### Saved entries
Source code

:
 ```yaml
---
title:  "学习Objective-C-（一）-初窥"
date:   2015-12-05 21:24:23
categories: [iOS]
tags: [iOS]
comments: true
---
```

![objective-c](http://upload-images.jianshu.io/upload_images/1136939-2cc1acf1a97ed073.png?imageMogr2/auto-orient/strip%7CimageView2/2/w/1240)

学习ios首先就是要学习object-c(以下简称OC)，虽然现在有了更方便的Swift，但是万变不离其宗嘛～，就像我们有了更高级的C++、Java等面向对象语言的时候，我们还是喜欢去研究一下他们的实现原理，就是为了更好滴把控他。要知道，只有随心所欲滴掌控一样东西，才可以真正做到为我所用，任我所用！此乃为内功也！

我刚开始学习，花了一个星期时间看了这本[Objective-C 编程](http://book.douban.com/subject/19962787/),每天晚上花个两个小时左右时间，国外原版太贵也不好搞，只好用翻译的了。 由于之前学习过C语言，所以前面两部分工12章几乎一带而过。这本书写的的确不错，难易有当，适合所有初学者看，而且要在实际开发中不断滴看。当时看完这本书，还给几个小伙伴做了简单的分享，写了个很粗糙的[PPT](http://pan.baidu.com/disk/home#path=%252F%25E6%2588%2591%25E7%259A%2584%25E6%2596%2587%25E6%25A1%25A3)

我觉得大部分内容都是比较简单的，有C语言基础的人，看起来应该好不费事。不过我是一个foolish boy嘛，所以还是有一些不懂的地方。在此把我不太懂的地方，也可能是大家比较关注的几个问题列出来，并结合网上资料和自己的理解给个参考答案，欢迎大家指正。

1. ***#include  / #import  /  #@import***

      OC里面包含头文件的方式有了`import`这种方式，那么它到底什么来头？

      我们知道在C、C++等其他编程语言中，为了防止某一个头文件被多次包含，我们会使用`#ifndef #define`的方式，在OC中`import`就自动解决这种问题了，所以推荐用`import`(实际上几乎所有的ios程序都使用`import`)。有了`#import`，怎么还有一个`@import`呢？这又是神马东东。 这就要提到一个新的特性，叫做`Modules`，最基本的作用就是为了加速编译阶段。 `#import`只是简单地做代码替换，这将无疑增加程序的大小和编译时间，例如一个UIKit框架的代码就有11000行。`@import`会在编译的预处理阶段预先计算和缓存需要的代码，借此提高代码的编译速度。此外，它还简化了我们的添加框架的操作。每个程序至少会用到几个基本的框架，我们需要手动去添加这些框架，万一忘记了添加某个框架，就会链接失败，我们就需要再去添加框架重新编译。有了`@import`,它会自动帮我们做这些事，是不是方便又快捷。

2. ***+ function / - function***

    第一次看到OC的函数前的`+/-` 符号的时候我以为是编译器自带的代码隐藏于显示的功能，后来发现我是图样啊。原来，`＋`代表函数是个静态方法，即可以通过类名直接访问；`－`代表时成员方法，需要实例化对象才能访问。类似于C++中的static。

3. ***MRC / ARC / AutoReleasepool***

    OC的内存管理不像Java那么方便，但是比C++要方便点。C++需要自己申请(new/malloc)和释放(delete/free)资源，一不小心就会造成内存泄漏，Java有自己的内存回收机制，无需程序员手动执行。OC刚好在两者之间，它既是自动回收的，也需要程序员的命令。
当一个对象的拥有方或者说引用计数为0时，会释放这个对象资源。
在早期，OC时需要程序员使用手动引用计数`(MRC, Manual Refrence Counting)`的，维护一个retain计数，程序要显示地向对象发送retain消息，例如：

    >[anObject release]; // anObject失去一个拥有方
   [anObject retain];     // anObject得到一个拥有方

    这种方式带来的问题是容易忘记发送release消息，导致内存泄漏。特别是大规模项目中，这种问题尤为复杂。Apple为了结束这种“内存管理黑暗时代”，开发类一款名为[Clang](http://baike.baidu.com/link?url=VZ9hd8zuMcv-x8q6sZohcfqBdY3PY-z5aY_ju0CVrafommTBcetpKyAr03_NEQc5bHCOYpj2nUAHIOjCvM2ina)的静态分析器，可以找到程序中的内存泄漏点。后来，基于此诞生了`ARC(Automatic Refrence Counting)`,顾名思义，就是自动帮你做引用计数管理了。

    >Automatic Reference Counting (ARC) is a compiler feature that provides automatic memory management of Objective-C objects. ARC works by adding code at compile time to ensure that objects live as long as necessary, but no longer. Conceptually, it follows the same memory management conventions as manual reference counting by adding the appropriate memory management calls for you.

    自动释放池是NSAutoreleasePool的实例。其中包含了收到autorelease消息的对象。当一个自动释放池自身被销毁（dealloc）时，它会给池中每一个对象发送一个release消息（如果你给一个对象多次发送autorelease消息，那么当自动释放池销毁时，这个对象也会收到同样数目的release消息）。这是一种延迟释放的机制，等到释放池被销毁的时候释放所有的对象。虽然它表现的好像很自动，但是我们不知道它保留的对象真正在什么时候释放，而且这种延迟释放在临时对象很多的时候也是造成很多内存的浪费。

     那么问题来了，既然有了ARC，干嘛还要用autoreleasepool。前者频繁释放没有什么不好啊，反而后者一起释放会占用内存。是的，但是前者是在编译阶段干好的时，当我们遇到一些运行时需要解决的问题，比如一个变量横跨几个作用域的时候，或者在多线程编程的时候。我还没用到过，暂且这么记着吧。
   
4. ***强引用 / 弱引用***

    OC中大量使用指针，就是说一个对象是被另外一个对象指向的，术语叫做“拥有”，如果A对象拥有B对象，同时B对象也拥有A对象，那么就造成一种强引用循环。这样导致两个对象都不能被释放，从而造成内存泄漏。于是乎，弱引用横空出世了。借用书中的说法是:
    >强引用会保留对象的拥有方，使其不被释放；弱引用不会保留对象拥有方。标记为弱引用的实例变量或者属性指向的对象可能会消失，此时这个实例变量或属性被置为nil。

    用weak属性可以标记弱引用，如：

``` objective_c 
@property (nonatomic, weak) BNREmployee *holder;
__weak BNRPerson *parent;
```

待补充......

### EXERCISE
Could you return all of the data exactly as written?

### TASK RESULT
Source code

:
 ```yaml
---
title:  "学习Objective-C-（一）-初窥"
date:   2015-12-05 21:24:23
categories: [iOS]
tags: [iOS]
comments: true
---
```

![objective-c](http://upload-images.jianshu.io/upload_images/1136939-2cc1acf1a97ed073.png?imageMogr2/auto-orient/strip%7CimageView2/2/w/1240)

学习ios首先就是要学习object-c(以下简称OC)，虽然现在有了更方便的Swift，但是万变不离其宗嘛～，就像我们有了更高级的C++、Java等面向对象语言的时候，我们还是喜欢去研究一下他们的实现原理，就是为了更好滴把控他。要知道，只有随心所欲滴掌控一样东西，才可以真正做到为我所用，任我所用！此乃为内功也！

我刚开始学习，花了一个星期时间看了这本[Objective-C 编程](http://book.douban.com/subject/19962787/),每天晚上花个两个小时左右时间，国外原版太贵也不好搞，只好用翻译的了。 由于之前学习过C语言，所以前面两部分工12章几乎一带而过。这本书写的的确不错，难易有当，适合所有初学者看，而且要在实际开发中不断滴看。当时看完这本书，还给几个小伙伴做了简单的分享，写了个很粗糙的[PPT](http://pan.baidu.com/disk/home#path=%252F%25E6%2588%2591%25E7%259A%2584%25E6%2596%2587%25E6%25A1%25A3)

我觉得大部分内容都是比较简单的，有C语言基础的人，看起来应该好不费事。不过我是一个foolish boy嘛，所以还是有一些不懂的地方。在此把我不太懂的地方，也可能是大家比较关注的几个问题列出来，并结合网上资料和自己的理解给个参考答案，欢迎大家指正。

1. ***#include  / #import  /  #@import***

      OC里面包含头文件的方式有了`import`这种方式，那么它到底什么来头？

      我们知道在C、C++等其他编程语言中，为了防止某一个头文件被多次包含，我们会使用`#ifndef #define`的方式，在OC中`import`就自动解决这种问题了，所以推荐用`import`(实际上几乎所有的ios程序都使用`import`)。有了`#import`，怎么还有一个`@import`呢？这又是神马东东。 这就要提到一个新的特性，叫做`Modules`，最基本的作用就是为了加速编译阶段。 `#import`只是简单地做代码替换，这将无疑增加程序的大小和编译时间，例如一个UIKit框架的代码就有11000行。`@import`会在编译的预处理阶段预先计算和缓存需要的代码，借此提高代码的编译速度。此外，它还简化了我们的添加框架的操作。每个程序至少会用到几个基本的框架，我们需要手动去添加这些框架，万一忘记了添加某个框架，就会链接失败，我们就需要再去添加框架重新编译。有了`@import`,它会自动帮我们做这些事，是不是方便又快捷。

2. ***+ function / - function***

    第一次看到OC的函数前的`+/-` 符号的时候我以为是编译器自带的代码隐藏于显示的功能，后来发现我是图样啊。原来，`＋`代表函数是个静态方法，即可以通过类名直接访问；`－`代表时成员方法，需要实例化对象才能访问。类似于C++中的static。

3. ***MRC / ARC / AutoReleasepool***

    OC的内存管理不像Java那么方便，但是比C++要方便点。C++需要自己申请(new/malloc)和释放(delete/free)资源，一不小心就会造成内存泄漏，Java有自己的内存回收机制，无需程序员手动执行。OC刚好在两者之间，它既是自动回收的，也需要程序员的命令。
当一个对象的拥有方或者说引用计数为0时，会释放这个对象资源。
在早期，OC时需要程序员使用手动引用计数`(MRC, Manual Refrence Counting)`的，维护一个retain计数，程序要显示地向对象发送retain消息，例如：

    >[anObject release]; // anObject失去一个拥有方
   [anObject retain];     // anObject得到一个拥有方

    这种方式带来的问题是容易忘记发送release消息，导致内存泄漏。特别是大规模项目中，这种问题尤为复杂。Apple为了结束这种“内存管理黑暗时代”，开发类一款名为[Clang](http://baike.baidu.com/link?url=VZ9hd8zuMcv-x8q6sZohcfqBdY3PY-z5aY_ju0CVrafommTBcetpKyAr03_NEQc5bHCOYpj2nUAHIOjCvM2ina)的静态分析器，可以找到程序中的内存泄漏点。后来，基于此诞生了`ARC(Automatic Refrence Counting)`,顾名思义，就是自动帮你做引用计数管理了。

    >Automatic Reference Counting (ARC) is a compiler feature that provides automatic memory management of Objective-C objects. ARC works by adding code at compile time to ensure that objects live as long as necessary, but no longer. Conceptually, it follows the same memory management conventions as manual reference counting by adding the appropriate memory management calls for you.

    自动释放池是NSAutoreleasePool的实例。其中包含了收到autorelease消息的对象。当一个自动释放池自身被销毁（dealloc）时，它会给池中每一个对象发送一个release消息（如果你给一个对象多次发送autorelease消息，那么当自动释放池销毁时，这个对象也会收到同样数目的release消息）。这是一种延迟释放的机制，等到释放池被销毁的时候释放所有的对象。虽然它表现的好像很自动，但是我们不知道它保留的对象真正在什么时候释放，而且这种延迟释放在临时对象很多的时候也是造成很多内存的浪费。

     那么问题来了，既然有了ARC，干嘛还要用autoreleasepool。前者频繁释放没有什么不好啊，反而后者一起释放会占用内存。是的，但是前者是在编译阶段干好的时，当我们遇到一些运行时需要解决的问题，比如一个变量横跨几个作用域的时候，或者在多线程编程的时候。我还没用到过，暂且这么记着吧。
   
4. ***强引用 / 弱引用***

    OC中大量使用指针，就是说一个对象是被另外一个对象指向的，术语叫做“拥有”，如果A对象拥有B对象，同时B对象也拥有A对象，那么就造成一种强引用循环。这样导致两个对象都不能被释放，从而造成内存泄漏。于是乎，弱引用横空出世了。借用书中的说法是:
    >强引用会保留对象的拥有方，使其不被释放；弱引用不会保留对象拥有方。标记为弱引用的实例变量或者属性指向的对象可能会消失，此时这个实例变量或属性被置为nil。

    用weak属性可以标记弱引用，如：

``` objective_c 
@property (nonatomic, weak) BNREmployee *holder;
__weak BNRPerson *parent;
```

待补充......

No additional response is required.